Activity:
Copy, word for word, the lines below from the one containing "This is good" up to and including the one containing "с възлиянието му.", with pictures left out.

Dataset content:

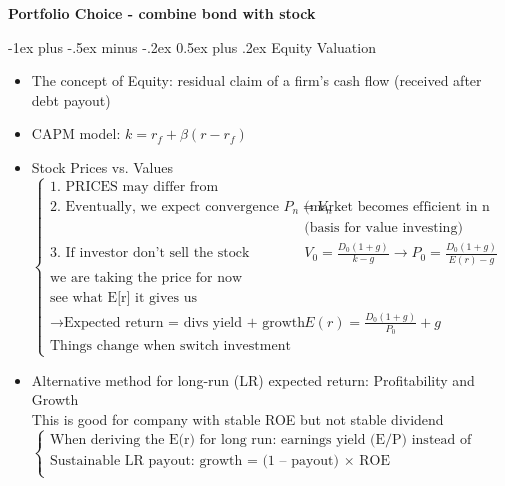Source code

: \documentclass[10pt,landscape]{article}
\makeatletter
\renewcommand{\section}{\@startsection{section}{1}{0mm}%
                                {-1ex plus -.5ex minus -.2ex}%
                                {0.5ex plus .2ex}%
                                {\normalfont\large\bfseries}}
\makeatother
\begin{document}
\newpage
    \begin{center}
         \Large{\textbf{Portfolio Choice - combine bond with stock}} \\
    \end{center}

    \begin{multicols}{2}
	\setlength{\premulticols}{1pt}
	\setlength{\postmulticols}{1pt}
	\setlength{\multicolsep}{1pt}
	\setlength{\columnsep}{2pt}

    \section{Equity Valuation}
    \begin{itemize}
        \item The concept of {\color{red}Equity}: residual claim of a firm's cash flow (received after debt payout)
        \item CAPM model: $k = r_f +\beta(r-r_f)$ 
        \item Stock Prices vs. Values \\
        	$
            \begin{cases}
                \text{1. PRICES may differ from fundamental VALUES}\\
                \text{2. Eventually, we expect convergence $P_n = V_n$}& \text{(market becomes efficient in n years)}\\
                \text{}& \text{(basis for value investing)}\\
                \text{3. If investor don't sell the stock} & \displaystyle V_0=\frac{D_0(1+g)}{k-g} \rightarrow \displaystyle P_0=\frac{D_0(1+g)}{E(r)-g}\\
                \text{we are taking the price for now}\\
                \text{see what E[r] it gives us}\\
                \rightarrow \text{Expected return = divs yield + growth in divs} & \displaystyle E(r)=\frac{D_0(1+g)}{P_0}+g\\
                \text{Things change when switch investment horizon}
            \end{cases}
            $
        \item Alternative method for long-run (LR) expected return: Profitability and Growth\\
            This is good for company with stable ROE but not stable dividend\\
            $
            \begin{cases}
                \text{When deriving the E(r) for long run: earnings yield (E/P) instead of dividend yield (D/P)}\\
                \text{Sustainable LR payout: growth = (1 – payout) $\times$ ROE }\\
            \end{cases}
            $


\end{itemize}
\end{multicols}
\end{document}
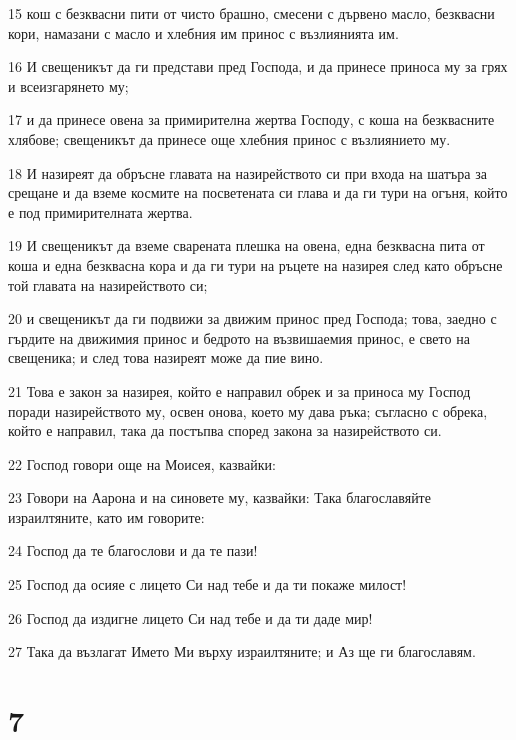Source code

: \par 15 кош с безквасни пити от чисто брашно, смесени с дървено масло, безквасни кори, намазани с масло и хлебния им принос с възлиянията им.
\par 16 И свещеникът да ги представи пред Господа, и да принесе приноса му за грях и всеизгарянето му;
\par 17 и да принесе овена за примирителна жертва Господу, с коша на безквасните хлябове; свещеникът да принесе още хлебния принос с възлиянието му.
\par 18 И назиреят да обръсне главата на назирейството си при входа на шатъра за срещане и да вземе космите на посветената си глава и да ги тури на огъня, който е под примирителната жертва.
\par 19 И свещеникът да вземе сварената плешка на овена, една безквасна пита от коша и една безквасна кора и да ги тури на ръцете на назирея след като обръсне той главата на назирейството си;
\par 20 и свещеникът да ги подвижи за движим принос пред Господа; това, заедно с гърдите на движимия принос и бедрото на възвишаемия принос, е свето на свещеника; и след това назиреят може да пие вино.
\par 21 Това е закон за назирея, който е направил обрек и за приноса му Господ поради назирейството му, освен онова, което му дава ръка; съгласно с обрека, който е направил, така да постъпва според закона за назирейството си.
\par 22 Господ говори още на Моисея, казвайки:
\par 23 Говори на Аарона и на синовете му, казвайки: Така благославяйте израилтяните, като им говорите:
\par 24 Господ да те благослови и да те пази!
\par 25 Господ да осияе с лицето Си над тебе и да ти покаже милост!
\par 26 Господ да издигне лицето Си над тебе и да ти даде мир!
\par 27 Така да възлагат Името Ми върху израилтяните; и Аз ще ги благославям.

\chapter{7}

Exercise output:
            This is good for company with stable ROE but not stable dividend\\
            $
            \begin{cases}
                \text{When deriving the E(r) for long run: earnings yield (E/P) instead of dividend yield (D/P)}\\
                \text{Sustainable LR payout: growth = (1 – payout) $\times$ ROE }\\
            \end{cases}
            $


\end{itemize}
\end{multicols}
\end{document}
Source code

: \par 15 кош с безквасни пити от чисто брашно, смесени с дървено масло, безквасни кори, намазани с масло и хлебния им принос с възлиянията им.
\par 16 И свещеникът да ги представи пред Господа, и да принесе приноса му за грях и всеизгарянето му;
\par 17 и да принесе овена за примирителна жертва Господу, с коша на безквасните хлябове; свещеникът да принесе още хлебния принос с възлиянието му.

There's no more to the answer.